### [WHAT THE TASK ASKS]
Could you transcribe every record below exactly as written, leaving out any pictures?

----------------

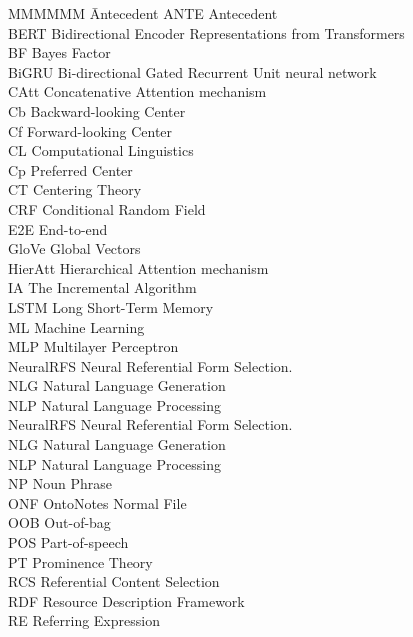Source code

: 
\begin{tabbing}
	MMMMMM \= Antecedent\kill
	ANTE	\> Antecedent  \\
	BERT	\> Bidirectional Encoder Representations from Transformers  \\
	BF	\> Bayes Factor  \\
	BiGRU	\> Bi-directional Gated Recurrent Unit neural network  \\
	CAtt	\> Concatenative Attention mechanism \\
	Cb \> Backward-looking Center	  \\
	Cf	\> Forward-looking Center \\
	CL	\> Computational Linguistics  \\
	Cp	\> Preferred Center \\
	CT	\> Centering Theory  \\
	CRF \> Conditional Random Field \\
	E2E \> End-to-end \\
	GloVe \> Global Vectors \\
	HierAtt \> Hierarchical Attention mechanism \\
	IA \> The Incremental Algorithm \\
	LSTM \> Long Short-Term Memory \\
	ML \> Machine Learning \\
	MLP \> Multilayer Perceptron \\
	NeuralRFS \> Neural Referential Form Selection. \\
	NLG \> Natural Language Generation \\
	NLP \> Natural Language Processing \\
	NeuralRFS \> Neural Referential Form Selection. \\
	NLG \> Natural Language Generation \\
	NLP \> Natural Language Processing \\
	NP \> Noun Phrase \\
	ONF \> OntoNotes Normal File \\
	OOB \> Out-of-bag \\
	POS \> Part-of-speech \\
	PT \> Prominence Theory\\
	RCS \> Referential Content Selection \\
	RDF \> Resource Description Framework \\
	RE \> Referring Expression \\

\end{tabbing}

----------------

### [EXERCISE RESULT]
Source code

: 
\begin{tabbing}
	MMMMMM \= Antecedent\kill
	ANTE	\> Antecedent  \\
	BERT	\> Bidirectional Encoder Representations from Transformers  \\
	BF	\> Bayes Factor  \\
	BiGRU	\> Bi-directional Gated Recurrent Unit neural network  \\
	CAtt	\> Concatenative Attention mechanism \\
	Cb \> Backward-looking Center	  \\
	Cf	\> Forward-looking Center \\
	CL	\> Computational Linguistics  \\
	Cp	\> Preferred Center \\
	CT	\> Centering Theory  \\
	CRF \> Conditional Random Field \\
	E2E \> End-to-end \\
	GloVe \> Global Vectors \\
	HierAtt \> Hierarchical Attention mechanism \\
	IA \> The Incremental Algorithm \\
	LSTM \> Long Short-Term Memory \\
	ML \> Machine Learning \\
	MLP \> Multilayer Perceptron \\
	NeuralRFS \> Neural Referential Form Selection. \\
	NLG \> Natural Language Generation \\
	NLP \> Natural Language Processing \\
	NeuralRFS \> Neural Referential Form Selection. \\
	NLG \> Natural Language Generation \\
	NLP \> Natural Language Processing \\
	NP \> Noun Phrase \\
	ONF \> OntoNotes Normal File \\
	OOB \> Out-of-bag \\
	POS \> Part-of-speech \\
	PT \> Prominence Theory\\
	RCS \> Referential Content Selection \\
	RDF \> Resource Description Framework \\
	RE \> Referring Expression \\

\end{tabbing}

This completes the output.